Poole Farms grows turkeys, crops, and opportunities as first-generation operation

October 24, 2025 | 12:12 am

Updated October 24, 2025 | 12:22 am

This story is sponsored by Daviess County Farm Bureau.

Jennifer and Wes Poole have spent the last 17 years piecing together a farm that once existed only in fragments. Today, Poole Farms is a diversified, first-generation operation that raises turkeys, cattle, corn, and soybeans on a mix of owned and leased ground.

“We are first-generation farmers,” Jennifer Poole said. “It started with Wes. We got married in 2008, and we’ve built it little by little ever since.”

The Pooles operate six grow-out turkey barns, each designed to hold 9,400 birds. At full capacity, they manage roughly 54,000 tom turkeys at a time, cycling four flocks through the barns each year. The barns sit on their 640-acre homeplace that the couple reassembled from various family parcels, clearing timber to expand pasture and make the acreage more efficient.

“We’ve worked really hard to clear most of the timber off to make more pasture ground, to increase our herd size and be really efficient with the acres that we own,” Poole said.

Alongside the poultry, the Pooles run about 200 head of cattle, mostly mama cows with calves, and farm between 1,500 and 2,000 acres of corn and soybeans. Some acres are owned, and others are rented. Hay production supports the cattle.

The family shifted into turkeys after years of raising tobacco. Poole said Wes first connected with an Indiana-based integrator through Kentucky Farm Bureau’s Young Farmers program. Their birds are grown for Boar’s Head deli meat. Because they live on the east side of Daviess County near the new bridge, their flocks are serviced from a southern Indiana hub, even as a newer hub in McLean County serves many area growers.

“He kind of just tagged along and invited himself into this program,” Poole said. “Wes is very good at animal care, and it shows in his numbers and yields. They let him build three more barns after the first three.”

Poole estimates they built the barns in two phases, three around 2010 and three more a few years later.

Daily work inside the barns is steady and precise. The Pooles monitor ventilation, temperature, and other conditions with a computerized system that pings their phones. They make two full walkthroughs each day, a routine that adds up to several miles on foot while they check feed and water lines, remove mortality, and watch for any signs of stress or disease.

“The more you look at them, the better off you are,” Poole said. “They come to us at about two weeks old, about the size of a full-grown chicken, and we ship them at 45 to 50 pounds.”

When it is time to ship, the farm lights up. Poole said crews run roughly 30 semis a night for two nights to move birds from the six barns. Then comes a fast turnaround. Unlike many chicken operations, the Pooles clean out the barns after every flock. They wash the barns, put in new sawdust, and apply the cleaned-out litter to their crop ground, all within about a week, to support biosecurity and disease control.

Poole’s path to the farm blends education, industry experience, and a knack for hands-on work. She holds a degree in agricultural education from Western Kentucky University with a focus on ag mechanics, welding, and construction. Before coming home to the farm full-time in 2018 while pregnant with their third child, she spent a decade at Kentucky BioProcessing.

“I got into ag to follow Wes around and just fell in love with it,” she said. “I was on the welding team at Daviess County High School. The hands-on part kept me interested.”

She has also watched more women step into production roles.

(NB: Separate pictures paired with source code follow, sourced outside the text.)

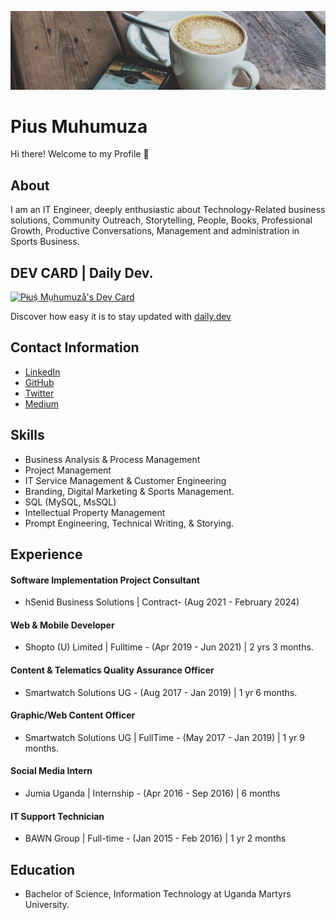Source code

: ![piusnmuhumuza!](.github/piusnmuhumuza-cover.jpg)
# Pius Muhumuza
Hi there! Welcome to my Profile 👋

## About
I am an IT Engineer, deeply enthusiastic about Technology-Related business solutions, Community Outreach, Storytelling, People, Books, Professional Growth, Productive Conversations, Management and administration in Sports Business.

## DEV CARD | Daily Dev.
[<a href="https://app.daily.dev/piusnmuhumuza"><img src="https://api.daily.dev/devcards/d31a554adbe747a4b310dbd7f6c6e19d.png?r=nze" width="400" alt="Pɨuṩ Mṳhumuzå's Dev Card"/></a>](https://api.daily.dev/devcards/d31a554adbe747a4b310dbd7f6c6e19d.png?r=qmz)



Discover how easy it is to stay updated with [daily.dev](https://dly.to/wiAJywWTYWj)

## Contact Information

* [LinkedIn](https://www.linkedin.com/in/piusmwilson/)
* [GitHub](https://github.com/piusmwilson)
* [Twitter](https://twitter.com/piusmwilson)
* [Medium](https://piusmwilson.medium.com/)

## Skills

* Business Analysis & Process Management
* Project Management
* IT Service Management & Customer Engineering
* Branding, Digital Marketing & Sports Management.
* SQL (MySQL, MsSQL) 
* Intellectual Property Management
* Prompt Engineering, Technical Writing, & Storying.


## Experience

#### Software Implementation Project Consultant

* hSenid Business Solutions | Contract- (Aug 2021 - February 2024)

#### Web & Mobile Developer

* Shopto (U) Limited | Fulltime - (Apr 2019 - Jun 2021) | 2 yrs 3 months.

#### Content & Telematics Quality Assurance Officer

* Smartwatch Solutions UG - (Aug 2017 - Jan 2019) | 1 yr 6 months.

#### Graphic/Web Content Officer

* Smartwatch Solutions UG | FullTime - (May 2017 - Jan 2019) | 1 yr 9 months.

#### Social Media Intern

* Jumia Uganda | Internship - (Apr 2016 - Sep 2016) | 6 months

#### IT Support Technician

* BAWN Group | Full-time - (Jan 2015 - Feb 2016) | 1 yr 2 months

## Education

* Bachelor of Science, Information Technology at Uganda Martyrs University.


<!--
**piusmwilson/piusmwilson** is a ✨ _special_ ✨ repository because its `README.md` (this file) appears on your GitHub profile.

Here are some ideas to get you started:

- 🔭 I’m currently working on ...
- 🌱 I’m currently learning ...
- 👯 I’m looking to collaborate on ...
- 🤔 I’m looking for help with ...
- 💬 Ask me about ...
- 📫 How to reach me: ...
- ⚡ Fun fact: ...

-->
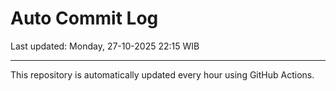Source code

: # Auto Commit Log

Last updated: Monday, 27-10-2025 22:15 WIB

---

This repository is automatically updated every hour using GitHub Actions.
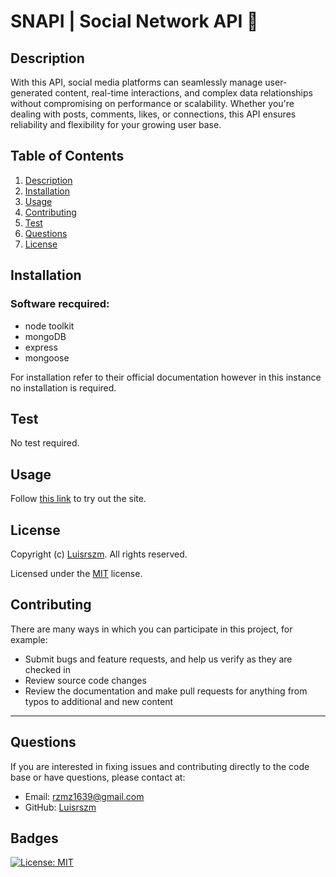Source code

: # SNAPI | Social Network API 🪩

## Description

With this API, social media platforms can seamlessly manage user-generated content, real-time interactions, and complex data relationships without compromising on performance or scalability. Whether you're dealing with posts, comments, likes, or connections, this API ensures reliability and flexibility for your growing user base.

## Table of Contents

1. [Description](#description)
2. [Installation](#installation)
3. [Usage](#usage)
4. [Contributing](#contributing)
6. [Test](#test)
7. [Questions](#questions)
8. [License](#license)

## Installation

### Software recquired:
- node toolkit
- mongoDB
- express
- mongoose

For installation refer to their official documentation however in this instance no installation is required.

## Test

No test required.

## Usage

Follow [this link](https://app.screencastify.com/v2/watch/i29uQrvcAswWAcyeUVqt) to try out the site.

## License

Copyright (c) [Luisrszm](https://github.com/Luisrszm). All rights reserved.

Licensed under the [MIT](https://choosealicense.com/licenses/mit/) license.

## Contributing

There are many ways in which you can participate in this project, for example:

- Submit bugs and feature requests, and help us verify as they are checked in
- Review source code changes
- Review the documentation and make pull requests for anything from typos to additional and new content

---

## Questions

If you are interested in fixing issues and contributing directly to the code base or have questions, please contact at:
- Email: rzmz1639@gmail.com
- GitHub: [Luisrszm](https://github.com/Luisrszm)

## Badges

[![License: MIT](https://img.shields.io/badge/License-MIT-yellow.svg)](https://opensource.org/licenses/MIT)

“There used to be this idea of the ‘farmer’s wife’ just running parts,” she said. “Now you see women in tractors, combines, grain carts. I have friends where the wife runs the combine and the husband runs the grain truck. Everybody has their skill set.”

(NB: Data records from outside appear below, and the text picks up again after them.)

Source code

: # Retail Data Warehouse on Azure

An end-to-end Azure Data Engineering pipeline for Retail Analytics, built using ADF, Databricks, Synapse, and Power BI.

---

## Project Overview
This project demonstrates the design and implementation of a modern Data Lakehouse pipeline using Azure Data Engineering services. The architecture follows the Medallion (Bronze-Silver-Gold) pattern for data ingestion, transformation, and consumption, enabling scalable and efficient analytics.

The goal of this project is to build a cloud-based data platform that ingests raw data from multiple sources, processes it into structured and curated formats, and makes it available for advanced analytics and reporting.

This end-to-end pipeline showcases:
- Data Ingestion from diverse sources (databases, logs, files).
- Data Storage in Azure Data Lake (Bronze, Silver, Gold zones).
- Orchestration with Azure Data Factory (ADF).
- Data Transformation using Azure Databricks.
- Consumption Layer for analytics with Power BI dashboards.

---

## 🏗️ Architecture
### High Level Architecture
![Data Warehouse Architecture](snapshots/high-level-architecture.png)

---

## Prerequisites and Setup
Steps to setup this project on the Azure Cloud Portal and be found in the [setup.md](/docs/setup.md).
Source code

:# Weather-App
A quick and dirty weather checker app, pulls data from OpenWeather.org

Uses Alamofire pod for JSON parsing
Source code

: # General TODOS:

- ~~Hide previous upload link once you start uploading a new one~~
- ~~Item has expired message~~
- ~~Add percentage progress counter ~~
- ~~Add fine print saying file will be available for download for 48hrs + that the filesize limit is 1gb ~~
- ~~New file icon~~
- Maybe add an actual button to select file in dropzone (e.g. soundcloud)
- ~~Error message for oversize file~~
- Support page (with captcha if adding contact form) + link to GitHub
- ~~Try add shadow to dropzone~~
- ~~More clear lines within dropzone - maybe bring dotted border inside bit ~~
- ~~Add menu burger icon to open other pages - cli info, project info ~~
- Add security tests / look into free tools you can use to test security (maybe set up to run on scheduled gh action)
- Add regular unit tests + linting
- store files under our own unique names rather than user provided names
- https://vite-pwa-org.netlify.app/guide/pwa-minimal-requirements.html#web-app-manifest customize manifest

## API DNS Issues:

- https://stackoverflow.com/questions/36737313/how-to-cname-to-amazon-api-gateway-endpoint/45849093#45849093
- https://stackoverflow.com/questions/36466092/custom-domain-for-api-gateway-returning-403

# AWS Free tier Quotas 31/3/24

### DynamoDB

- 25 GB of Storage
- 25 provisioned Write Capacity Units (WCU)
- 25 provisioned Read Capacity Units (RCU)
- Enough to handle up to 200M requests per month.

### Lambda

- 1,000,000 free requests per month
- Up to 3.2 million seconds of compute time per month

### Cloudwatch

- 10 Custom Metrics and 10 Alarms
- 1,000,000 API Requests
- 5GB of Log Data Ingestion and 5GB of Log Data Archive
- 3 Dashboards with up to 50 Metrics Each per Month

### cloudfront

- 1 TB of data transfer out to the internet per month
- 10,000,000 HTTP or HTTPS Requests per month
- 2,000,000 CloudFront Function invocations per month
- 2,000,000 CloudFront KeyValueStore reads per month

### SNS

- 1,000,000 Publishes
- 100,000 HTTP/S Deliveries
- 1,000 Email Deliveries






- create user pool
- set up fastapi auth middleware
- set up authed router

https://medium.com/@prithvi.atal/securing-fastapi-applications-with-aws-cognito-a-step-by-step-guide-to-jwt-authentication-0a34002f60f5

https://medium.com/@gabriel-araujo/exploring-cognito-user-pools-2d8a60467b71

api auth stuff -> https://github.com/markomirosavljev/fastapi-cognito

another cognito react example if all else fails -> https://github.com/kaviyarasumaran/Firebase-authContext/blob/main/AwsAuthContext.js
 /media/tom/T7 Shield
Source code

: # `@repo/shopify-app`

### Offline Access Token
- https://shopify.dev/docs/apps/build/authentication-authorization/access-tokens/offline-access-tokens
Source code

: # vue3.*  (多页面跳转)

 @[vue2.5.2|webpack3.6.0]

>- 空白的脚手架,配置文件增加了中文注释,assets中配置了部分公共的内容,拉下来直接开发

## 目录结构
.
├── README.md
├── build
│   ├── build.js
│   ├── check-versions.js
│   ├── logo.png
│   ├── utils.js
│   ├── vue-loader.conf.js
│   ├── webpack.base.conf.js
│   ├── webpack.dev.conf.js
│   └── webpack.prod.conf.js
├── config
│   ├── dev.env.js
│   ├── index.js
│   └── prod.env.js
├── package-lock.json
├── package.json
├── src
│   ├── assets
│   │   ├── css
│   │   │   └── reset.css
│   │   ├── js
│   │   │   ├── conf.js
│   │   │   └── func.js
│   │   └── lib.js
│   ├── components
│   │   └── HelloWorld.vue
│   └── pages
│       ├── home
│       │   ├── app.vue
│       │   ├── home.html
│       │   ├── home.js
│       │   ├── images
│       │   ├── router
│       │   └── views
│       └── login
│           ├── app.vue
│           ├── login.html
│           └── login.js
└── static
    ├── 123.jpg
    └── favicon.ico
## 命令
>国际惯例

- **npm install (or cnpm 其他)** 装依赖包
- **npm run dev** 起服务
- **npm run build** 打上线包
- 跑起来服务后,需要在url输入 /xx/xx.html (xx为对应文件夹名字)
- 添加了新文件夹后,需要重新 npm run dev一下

Poole said two women she knows in southern Indiana manage the turkey enterprise on their family farms as their sole responsibility.

Community ties are part of the Pooles’ operation. Jennifer serves on the Daviess County Extension District Board and the Conservation District Board, while Wes serves on the Farm Bureau board. Those networks, she said, help local agriculture pull together on efforts such as Ag in the Classroom, where farms and organizations across school systems collaborate.

“Farm Bureau is great at supporting other boards and providing speakers or training,” she said. “Cecil Farms, Reid’s Orchard, everybody comes together, even if you’re competitors.”

The past few years have tested grain producers with tougher markets, Poole said, even as cattle prices have remained strong. Diversification has helped Poole Farms ride out the swings.

“My advice would be for anybody to be as diversified as possible,” she said. “When you’re bringing people back on the farm and supporting more families, being diversified helps reduce the risk.”

Her work has drawn recognition. Poole was runner-up for Kentucky Farm Bureau’s 2025 Farm Woman of the Year and was also runner-up last year. She serves on the Kentucky Poultry Federation board and is helping launch Kentucky Teen Poultry, a new initiative to sponsor running events statewide promoting poultry, lean protein, and healthy lifestyles.

In her downtime, Poole runs. She plans to complete her first full marathon on Nov. 8 in Indianapolis.

“I’m proud to represent Daviess County,” she said. “We’ve built this farm piece by piece, and we’re grateful for the community that helps make it possible.”